Young students develop bright ideas through STEM initiative


Tatyana Emamali, Kosiba Oshodi-Glover and Renzo Callejas meticulously lined the inside of a cardboard pizza box with black construction paper as they chatted excitedly about testing out their creation. The Mesa middle school students fashioned a reflective aluminum foil panel to the box top and wondered aloud if the solar ovens they were building really could melt the cheese on nachos.

“Basically, we’re trying to cook food by using the sun,” said Oshodi-Glover, an eighth-grader at Powell Junior High School. She explained how the sun had to reflect off the foil and through a covering of plastic wrap to the heat-absorbing black paper.

The solar oven experiment was part of a Salt River Project-sponsored summer internship held in July 2008 to teach students about sustainable energy. The SRP Renewable Energy Summer Internship was part of Arizona State University’s program titled Learning through Engineering Design and Practice: Using our Human Capital for an Equitable Future.

In Fall 2007, forty-eight students from Mesa’s Powell and Carson Junior High Schools were selected to participate in Arizona State University’s Learning through Engineering Design and Practice, an informal after-school program. Students in the program make a commitment to participate in the year round program for two years. During the summer, they are given opportunities to attend a youth docentship with the Arizona Science Center and internships with companies like Boeing, Intel, SRP, Motorola, and Microchip.

The Learning through Engineering Design and Practice project is funded by the National Science Foundation’s (NSF) Division of Research on Learning in Formal and Informal Settings’ program titled Information Technology Experiences for Students and Teachers (ITEST). This NSF program responds to current concerns and projections about shortages of science, technology, engineering and mathematics (STEM) professionals and information technology workers in the United States and seeks solutions to help ensure the breadth and depth of the STEM workforce.

SRP Community Outreach Representative Tina Skjerping said SRP is collaborating with ASU to help children learn about alternative energy sources in the hopes of inspiring them to pursue and thrive in science and engineering careers. “These are our future scientists, our future engineers at SRP,” she said. “At the same time, we are shaping future consumers who will have a better understanding of renewable energy and its potential.”

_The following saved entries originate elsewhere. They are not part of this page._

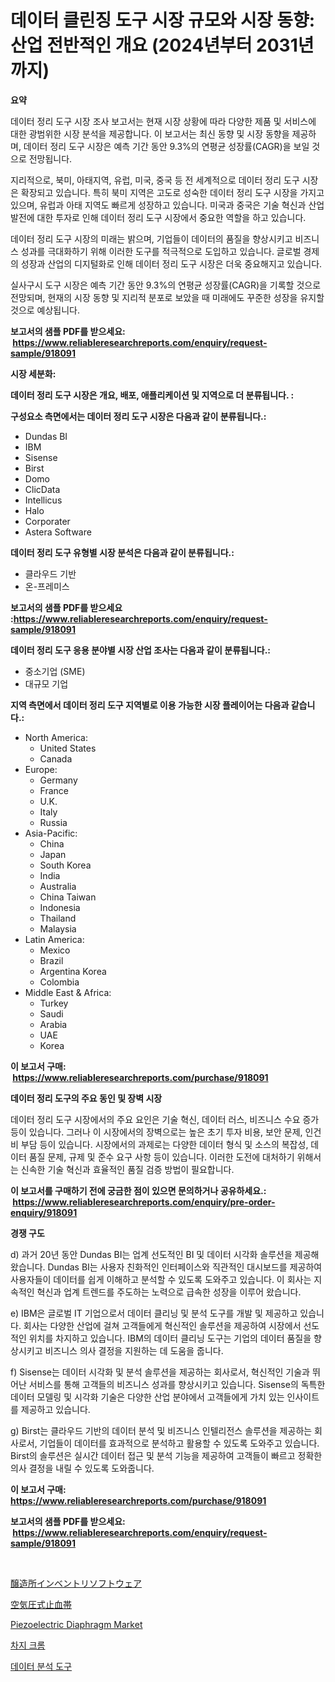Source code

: <p><h1>데이터 클린징 도구 시장 규모와 시장 동향: 산업 전반적인 개요 (2024년부터 2031년까지)</h1></p><p><strong>요약</strong></p>
<p><p>데이터 정리 도구 시장 조사 보고서는 현재 시장 상황에 따라 다양한 제품 및 서비스에 대한 광범위한 시장 분석을 제공합니다. 이 보고서는 최신 동향 및 시장 동향을 제공하며, 데이터 정리 도구 시장은 예측 기간 동안 9.3%의 연평균 성장률(CAGR)을 보일 것으로 전망됩니다.</p><p>지리적으로, 북미, 아태지역, 유럽, 미국, 중국 등 전 세계적으로 데이터 정리 도구 시장은 확장되고 있습니다. 특히 북미 지역은 고도로 성숙한 데이터 정리 도구 시장을 가지고 있으며, 유럽과 아태 지역도 빠르게 성장하고 있습니다. 미국과 중국은 기술 혁신과 산업 발전에 대한 투자로 인해 데이터 정리 도구 시장에서 중요한 역할을 하고 있습니다.</p><p>데이터 정리 도구 시장의 미래는 밝으며, 기업들이 데이터의 품질을 향상시키고 비즈니스 성과를 극대화하기 위해 이러한 도구를 적극적으로 도입하고 있습니다. 글로벌 경제의 성장과 산업의 디지털화로 인해 데이터 정리 도구 시장은 더욱 중요해지고 있습니다.</p><p>실사구시 도구 시장은 예측 기간 동안 9.3%의 연평균 성장률(CAGR)을 기록할 것으로 전망되며, 현재의 시장 동향 및 지리적 분포로 보았을 때 미래에도 꾸준한 성장을 유지할 것으로 예상됩니다.</p></p>
<p><strong>보고서의 샘플 PDF를 받으세요: &nbsp;<a href="https://www.reliableresearchreports.com/enquiry/request-sample/918091">https://www.reliableresearchreports.com/enquiry/request-sample/918091</a></strong></p>
<p><strong>시장 세분화:</strong></p>
<p><strong> 데이터 정리 도구 시장은 개요, 배포, 애플리케이션 및 지역으로 더 분류됩니다. :</strong></p>
<p><strong>구성요소 측면에서는 데이터 정리 도구 시장은 다음과 같이 분류됩니다.:</strong></p>
<p><ul><li>Dundas BI</li><li>IBM</li><li>Sisense</li><li>Birst</li><li>Domo</li><li>ClicData</li><li>Intellicus</li><li>Halo</li><li>Corporater</li><li>Astera Software</li></ul></p>
<p><strong> 데이터 정리 도구 유형별 시장 분석은 다음과 같이 분류됩니다.:</strong></p>
<p><ul><li>클라우드 기반</li><li>온-프레미스</li></ul></p>
<p><strong>보고서의 샘플 PDF를 받으세요 :<a href="https://www.reliableresearchreports.com/enquiry/request-sample/918091">https://www.reliableresearchreports.com/enquiry/request-sample/918091</a></strong></p>
<p><strong> 데이터 정리 도구 응용 분야별 시장 산업 조사는 다음과 같이 분류됩니다.:</strong></p>
<p><ul><li>중소기업 (SME)</li><li>대규모 기업</li></ul></p>
<p><strong>지역 측면에서 데이터 정리 도구 지역별로 이용 가능한 시장 플레이어는 다음과 같습니다.:</strong></p>
<p><ul>
    <li>
        North America:
        <ul>
            <li>United States</li>
            <li>Canada</li>
        </ul>
    </li>
    <li>
        Europe:
        <ul>
            <li>Germany</li>
            <li>France</li>
            <li>U.K.</li>
            <li>Italy</li>
            <li>Russia</li>
        </ul>
    </li>
    <li>
        Asia-Pacific:
        <ul>
            <li>China</li>
            <li>Japan</li>
            <li>South Korea</li>
            <li>India</li>
            <li>Australia</li>
            <li>China Taiwan</li>
            <li>Indonesia</li>
            <li>Thailand</li>
            <li>Malaysia</li>
        </ul>
    </li>
    <li>
        Latin America:
        <ul>
            <li>Mexico</li>
            <li>Brazil</li>
            <li>Argentina Korea</li>
            <li>Colombia</li>
        </ul>
    </li>
    <li>
        Middle East & Africa:
        <ul>
            <li>Turkey</li>
            <li>Saudi</li>
            <li>Arabia</li>
            <li>UAE</li>
            <li>Korea</li>
        </ul>
    </li>
    </ul></p>
<p><strong>이 보고서 구매: &nbsp;<a href="https://www.reliableresearchreports.com/purchase/918091">https://www.reliableresearchreports.com/purchase/918091</a></strong></p>
<p><strong>데이터 정리 도구의 주요 동인 및 장벽 시장</strong></p>
<p><p>데이터 정리 도구 시장에서의 주요 요인은 기술 혁신, 데이터 러스, 비즈니스 수요 증가 등이 있습니다. 그러나 이 시장에서의 장벽으로는 높은 초기 투자 비용, 보안 문제, 인건비 부담 등이 있습니다. 시장에서의 과제로는 다양한 데이터 형식 및 소스의 복잡성, 데이터 품질 문제, 규제 및 준수 요구 사항 등이 있습니다. 이러한 도전에 대처하기 위해서는 신속한 기술 혁신과 효율적인 품질 검증 방법이 필요합니다.</p></p>
<p><strong>이 보고서를 구매하기 전에 궁금한 점이 있으면 문의하거나 공유하세요.: &nbsp;<a href="https://www.reliableresearchreports.com/enquiry/pre-order-enquiry/918091">https://www.reliableresearchreports.com/enquiry/pre-order-enquiry/918091</a></strong></p>
<p><strong>경쟁 구도</strong></p>
<p><p>d) 과거 20년 동안 Dundas BI는 업계 선도적인 BI 및 데이터 시각화 솔루션을 제공해 왔습니다. Dundas BI는 사용자 친화적인 인터페이스와 직관적인 대시보드를 제공하여 사용자들이 데이터를 쉽게 이해하고 분석할 수 있도록 도와주고 있습니다. 이 회사는 지속적인 혁신과 업계 트렌드를 주도하는 노력으로 급속한 성장을 이루어 왔습니다.</p><p>e) IBM은 글로벌 IT 기업으로서 데이터 클리닝 및 분석 도구를 개발 및 제공하고 있습니다. 회사는 다양한 산업에 걸쳐 고객들에게 혁신적인 솔루션을 제공하여 시장에서 선도적인 위치를 차지하고 있습니다. IBM의 데이터 클리닝 도구는 기업의 데이터 품질을 향상시키고 비즈니스 의사 결정을 지원하는 데 도움을 줍니다.</p><p>f) Sisense는 데이터 시각화 및 분석 솔루션을 제공하는 회사로서, 혁신적인 기술과 뛰어난 서비스를 통해 고객들의 비즈니스 성과를 향상시키고 있습니다. Sisense의 독특한 데이터 모델링 및 시각화 기술은 다양한 산업 분야에서 고객들에게 가치 있는 인사이트를 제공하고 있습니다.</p><p>g) Birst는 클라우드 기반의 데이터 분석 및 비즈니스 인텔리전스 솔루션을 제공하는 회사로서, 기업들이 데이터를 효과적으로 분석하고 활용할 수 있도록 도와주고 있습니다. Birst의 솔루션은 실시간 데이터 접근 및 분석 기능을 제공하여 고객들이 빠르고 정확한 의사 결정을 내릴 수 있도록 도와줍니다.</p></p>
<p><strong>이 보고서 구매: &nbsp; <a href="https://www.reliableresearchreports.com/purchase/918091">https://www.reliableresearchreports.com/purchase/918091</a></strong></p>
<p><strong>보고서의 샘플 PDF를 받으세요: &nbsp;<a href="https://www.reliableresearchreports.com/enquiry/request-sample/918091">https://www.reliableresearchreports.com/enquiry/request-sample/918091</a></strong><strong></strong></p>
<p>&nbsp;</p>
<p><p><a href="https://github.com/hwbcz413288296/Market-Research-Report-List-1/blob/main/1181549183684.md">醸造所インベントリソフトウェア</a></p><p><a href="https://medium.com/@naomieconner2023/%E6%B0%97%E5%9C%A7%E5%BC%8F%E3%82%BF%E3%83%BC%E3%83%8B%E3%82%B1%E3%83%83%E3%83%88%E3%81%AE%E5%B8%82%E5%A0%B4%E3%82%B7%E3%82%A7%E3%82%A2%E3%81%AE%E9%80%B2%E5%8C%96%E3%81%A8%E5%B8%82%E5%A0%B4%E6%88%90%E9%95%B7%E3%83%88%E3%83%AC%E3%83%B3%E3%83%89-2024%E5%B9%B4%E3%81%8B%E3%82%892031%E5%B9%B4%E3%81%BE%E3%81%A7-135577398219">空気圧式止血帯</a></p><p><a href="https://view.publitas.com/reportprime-1/piezoelectric-diaphragm-market-size-furnishes-valuable-information-encompassing-market-share-market-trends-and-projections-spanning-from-2024-to-2031/">Piezoelectric Diaphragm Market</a></p><p><a href="https://medium.com/@derekhudtson897657/%ED%81%AC%EB%A1%AC-%EC%B6%A9%EC%A0%84-%EC%8B%9C%EC%9E%A5-%EC%A0%90%EC%9C%A0%EC%9C%A8-%EB%B3%80%ED%99%94-%EB%B0%8F-%EC%8B%9C%EC%9E%A5-%EC%84%B1%EC%9E%A5-%EB%8F%99%ED%96%A5-2024-2031-06bf253e0080">차지 크롬</a></p><p><a href="https://github.com/fredrickeglers/Market-Research-Report-List-1/blob/main/9150605183739.md">데이터 분석 도구</a></p></p>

Led by Tirupalavanam Ganesh, Assistant Dean for Information Systems with ASU’s Mary Lou Fulton College of Education, the project is funded by a $1 million grant from the National Science Foundation and community partnerships. The goal is to expose underrepresented youth to STEM concepts and to encourage, support, and nurture their academic pursuits within the STEM disciplines as they develop their career interests and prepare for high school and college.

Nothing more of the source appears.